*** Block opens ***

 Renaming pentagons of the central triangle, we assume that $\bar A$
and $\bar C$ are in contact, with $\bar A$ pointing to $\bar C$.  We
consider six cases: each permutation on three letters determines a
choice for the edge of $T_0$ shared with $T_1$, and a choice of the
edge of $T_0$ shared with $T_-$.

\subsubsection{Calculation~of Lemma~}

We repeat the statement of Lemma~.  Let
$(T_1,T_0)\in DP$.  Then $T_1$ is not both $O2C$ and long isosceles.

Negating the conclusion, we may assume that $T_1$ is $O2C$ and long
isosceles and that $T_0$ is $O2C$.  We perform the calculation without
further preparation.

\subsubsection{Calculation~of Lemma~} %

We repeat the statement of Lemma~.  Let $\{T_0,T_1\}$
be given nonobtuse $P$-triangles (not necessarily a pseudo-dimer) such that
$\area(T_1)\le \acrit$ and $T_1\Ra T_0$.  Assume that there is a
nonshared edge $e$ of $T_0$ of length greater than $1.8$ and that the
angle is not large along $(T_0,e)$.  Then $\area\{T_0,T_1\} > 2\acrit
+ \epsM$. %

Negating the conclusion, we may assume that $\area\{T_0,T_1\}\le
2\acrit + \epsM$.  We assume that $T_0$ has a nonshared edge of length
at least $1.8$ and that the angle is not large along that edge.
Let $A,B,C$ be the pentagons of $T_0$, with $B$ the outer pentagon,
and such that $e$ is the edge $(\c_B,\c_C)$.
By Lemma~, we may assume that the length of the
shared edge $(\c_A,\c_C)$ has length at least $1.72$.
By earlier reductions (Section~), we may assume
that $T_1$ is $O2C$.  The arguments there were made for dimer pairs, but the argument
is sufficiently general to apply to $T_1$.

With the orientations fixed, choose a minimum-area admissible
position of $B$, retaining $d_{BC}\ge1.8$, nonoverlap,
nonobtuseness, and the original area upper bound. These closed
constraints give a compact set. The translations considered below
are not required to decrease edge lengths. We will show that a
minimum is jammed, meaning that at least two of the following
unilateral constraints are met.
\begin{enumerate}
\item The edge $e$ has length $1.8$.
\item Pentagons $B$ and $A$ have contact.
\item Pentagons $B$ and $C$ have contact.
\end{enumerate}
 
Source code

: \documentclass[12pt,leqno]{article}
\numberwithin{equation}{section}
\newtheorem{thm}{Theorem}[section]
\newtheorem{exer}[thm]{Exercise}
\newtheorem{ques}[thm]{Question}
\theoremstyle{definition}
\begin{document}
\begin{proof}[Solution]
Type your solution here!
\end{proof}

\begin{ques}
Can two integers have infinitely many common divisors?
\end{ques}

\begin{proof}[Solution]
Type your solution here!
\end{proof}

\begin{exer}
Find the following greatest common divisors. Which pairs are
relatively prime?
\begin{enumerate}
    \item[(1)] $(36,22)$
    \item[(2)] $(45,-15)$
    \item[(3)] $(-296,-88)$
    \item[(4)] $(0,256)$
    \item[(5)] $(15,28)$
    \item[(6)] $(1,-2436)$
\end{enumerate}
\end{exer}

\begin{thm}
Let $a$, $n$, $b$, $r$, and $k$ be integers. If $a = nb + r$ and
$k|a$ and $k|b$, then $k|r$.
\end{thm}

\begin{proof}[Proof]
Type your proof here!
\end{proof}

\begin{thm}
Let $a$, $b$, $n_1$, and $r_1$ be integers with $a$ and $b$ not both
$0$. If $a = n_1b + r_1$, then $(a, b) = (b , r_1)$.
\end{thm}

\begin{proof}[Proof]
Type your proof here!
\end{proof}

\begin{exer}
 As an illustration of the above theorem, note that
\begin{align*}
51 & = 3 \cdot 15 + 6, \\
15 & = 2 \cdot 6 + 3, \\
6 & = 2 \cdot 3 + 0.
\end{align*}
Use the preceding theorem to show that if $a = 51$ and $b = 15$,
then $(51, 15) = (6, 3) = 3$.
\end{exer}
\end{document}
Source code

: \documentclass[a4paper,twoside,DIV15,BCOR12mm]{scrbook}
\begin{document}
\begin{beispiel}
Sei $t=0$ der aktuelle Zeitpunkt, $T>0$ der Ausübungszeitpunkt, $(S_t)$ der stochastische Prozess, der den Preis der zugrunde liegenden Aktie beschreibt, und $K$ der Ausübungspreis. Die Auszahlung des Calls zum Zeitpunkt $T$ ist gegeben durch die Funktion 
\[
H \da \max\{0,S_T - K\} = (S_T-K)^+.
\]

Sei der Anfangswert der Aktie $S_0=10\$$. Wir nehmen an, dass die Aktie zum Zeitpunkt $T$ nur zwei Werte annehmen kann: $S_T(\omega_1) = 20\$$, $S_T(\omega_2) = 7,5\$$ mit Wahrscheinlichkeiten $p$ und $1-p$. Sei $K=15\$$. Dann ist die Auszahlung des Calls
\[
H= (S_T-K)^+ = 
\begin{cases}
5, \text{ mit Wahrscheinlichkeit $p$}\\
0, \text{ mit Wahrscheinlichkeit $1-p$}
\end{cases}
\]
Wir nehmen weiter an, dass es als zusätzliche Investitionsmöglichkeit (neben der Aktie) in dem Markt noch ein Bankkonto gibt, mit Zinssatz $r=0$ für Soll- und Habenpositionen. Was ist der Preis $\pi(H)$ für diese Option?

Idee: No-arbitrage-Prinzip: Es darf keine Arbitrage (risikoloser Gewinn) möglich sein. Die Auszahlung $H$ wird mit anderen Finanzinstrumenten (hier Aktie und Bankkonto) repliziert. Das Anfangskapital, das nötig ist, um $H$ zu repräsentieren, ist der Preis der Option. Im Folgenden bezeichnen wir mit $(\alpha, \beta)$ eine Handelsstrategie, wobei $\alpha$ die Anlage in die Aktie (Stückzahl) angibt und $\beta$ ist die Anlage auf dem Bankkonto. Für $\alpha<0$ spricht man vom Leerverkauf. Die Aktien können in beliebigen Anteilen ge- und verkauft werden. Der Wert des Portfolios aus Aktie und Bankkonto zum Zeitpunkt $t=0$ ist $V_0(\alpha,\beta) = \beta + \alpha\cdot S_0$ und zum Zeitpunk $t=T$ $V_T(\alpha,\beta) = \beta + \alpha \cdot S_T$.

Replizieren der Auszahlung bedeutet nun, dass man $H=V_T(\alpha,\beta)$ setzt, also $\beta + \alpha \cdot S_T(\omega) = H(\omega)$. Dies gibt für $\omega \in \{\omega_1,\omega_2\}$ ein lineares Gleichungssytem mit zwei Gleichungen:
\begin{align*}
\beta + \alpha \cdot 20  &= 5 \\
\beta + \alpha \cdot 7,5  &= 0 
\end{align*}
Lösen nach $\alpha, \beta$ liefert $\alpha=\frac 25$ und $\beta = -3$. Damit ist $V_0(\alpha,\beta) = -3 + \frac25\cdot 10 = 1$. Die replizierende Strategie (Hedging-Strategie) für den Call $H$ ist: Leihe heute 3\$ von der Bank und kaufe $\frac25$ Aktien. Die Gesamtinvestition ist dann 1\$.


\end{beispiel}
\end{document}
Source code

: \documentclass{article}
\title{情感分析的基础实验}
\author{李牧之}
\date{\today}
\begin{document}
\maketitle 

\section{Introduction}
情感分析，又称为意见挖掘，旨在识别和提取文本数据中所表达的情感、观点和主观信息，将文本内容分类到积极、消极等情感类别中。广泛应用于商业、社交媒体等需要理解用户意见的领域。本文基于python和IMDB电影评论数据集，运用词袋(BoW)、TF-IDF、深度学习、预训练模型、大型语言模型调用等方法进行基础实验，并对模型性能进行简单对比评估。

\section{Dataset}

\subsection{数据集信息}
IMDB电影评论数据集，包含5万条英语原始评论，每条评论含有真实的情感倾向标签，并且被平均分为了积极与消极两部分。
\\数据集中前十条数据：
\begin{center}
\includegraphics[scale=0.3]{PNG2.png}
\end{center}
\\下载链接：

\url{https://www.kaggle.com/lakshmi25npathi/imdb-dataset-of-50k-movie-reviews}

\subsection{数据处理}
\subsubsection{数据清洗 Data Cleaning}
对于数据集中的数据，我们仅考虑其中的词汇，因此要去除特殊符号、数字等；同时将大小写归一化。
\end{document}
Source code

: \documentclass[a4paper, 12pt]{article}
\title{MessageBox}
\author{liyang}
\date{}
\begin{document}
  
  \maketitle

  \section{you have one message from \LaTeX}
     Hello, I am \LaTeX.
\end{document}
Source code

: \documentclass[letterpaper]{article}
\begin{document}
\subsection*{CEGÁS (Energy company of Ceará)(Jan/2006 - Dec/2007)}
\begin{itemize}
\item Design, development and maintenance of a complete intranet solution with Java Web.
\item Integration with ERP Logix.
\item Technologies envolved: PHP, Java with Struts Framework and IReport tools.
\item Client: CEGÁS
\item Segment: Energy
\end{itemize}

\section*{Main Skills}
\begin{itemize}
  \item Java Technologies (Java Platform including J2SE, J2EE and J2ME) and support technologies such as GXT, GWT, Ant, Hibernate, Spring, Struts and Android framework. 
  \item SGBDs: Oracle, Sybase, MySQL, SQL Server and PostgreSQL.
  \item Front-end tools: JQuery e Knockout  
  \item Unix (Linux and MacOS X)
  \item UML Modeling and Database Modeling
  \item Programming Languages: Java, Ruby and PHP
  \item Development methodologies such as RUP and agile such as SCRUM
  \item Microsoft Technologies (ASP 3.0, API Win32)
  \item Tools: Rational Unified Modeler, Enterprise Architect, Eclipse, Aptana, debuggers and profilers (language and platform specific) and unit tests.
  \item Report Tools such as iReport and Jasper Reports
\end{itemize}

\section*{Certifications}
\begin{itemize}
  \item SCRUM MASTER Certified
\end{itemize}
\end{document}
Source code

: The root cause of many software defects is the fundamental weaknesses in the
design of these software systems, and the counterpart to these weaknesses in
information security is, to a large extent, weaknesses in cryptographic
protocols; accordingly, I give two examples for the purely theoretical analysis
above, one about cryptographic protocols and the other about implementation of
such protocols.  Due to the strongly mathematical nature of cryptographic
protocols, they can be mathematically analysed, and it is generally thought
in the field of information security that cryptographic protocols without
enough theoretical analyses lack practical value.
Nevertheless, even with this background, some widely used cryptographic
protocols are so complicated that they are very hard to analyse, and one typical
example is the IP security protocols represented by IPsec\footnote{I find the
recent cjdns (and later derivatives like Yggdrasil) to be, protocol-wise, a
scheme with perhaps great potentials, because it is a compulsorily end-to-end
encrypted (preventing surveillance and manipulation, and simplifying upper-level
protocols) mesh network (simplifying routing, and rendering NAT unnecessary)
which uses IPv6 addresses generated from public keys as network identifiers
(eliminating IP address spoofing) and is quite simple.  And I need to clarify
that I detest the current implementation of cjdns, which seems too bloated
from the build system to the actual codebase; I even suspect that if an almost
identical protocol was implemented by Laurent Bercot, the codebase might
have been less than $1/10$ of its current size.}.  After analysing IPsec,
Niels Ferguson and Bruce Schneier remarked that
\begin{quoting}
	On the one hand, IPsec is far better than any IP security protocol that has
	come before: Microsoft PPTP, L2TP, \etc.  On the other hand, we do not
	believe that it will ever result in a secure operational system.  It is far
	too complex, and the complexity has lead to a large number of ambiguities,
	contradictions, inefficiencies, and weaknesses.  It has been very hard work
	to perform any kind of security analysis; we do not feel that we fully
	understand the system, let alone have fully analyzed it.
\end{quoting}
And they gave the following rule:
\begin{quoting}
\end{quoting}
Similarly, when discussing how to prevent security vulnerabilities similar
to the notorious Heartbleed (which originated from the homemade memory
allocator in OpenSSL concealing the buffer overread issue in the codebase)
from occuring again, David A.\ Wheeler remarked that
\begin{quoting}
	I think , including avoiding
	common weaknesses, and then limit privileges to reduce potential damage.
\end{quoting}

*** Block closes ***

Try it
Begin with the first line of the data above and, please, print each line exactly until you have printed the line containing "choice for the"; print nothing else.

Final answer
 Renaming pentagons of the central triangle, we assume that $\bar A$
and $\bar C$ are in contact, with $\bar A$ pointing to $\bar C$.  We
consider six cases: each permutation on three letters determines a
choice for the edge of $T_0$ shared with $T_1$, and a choice of the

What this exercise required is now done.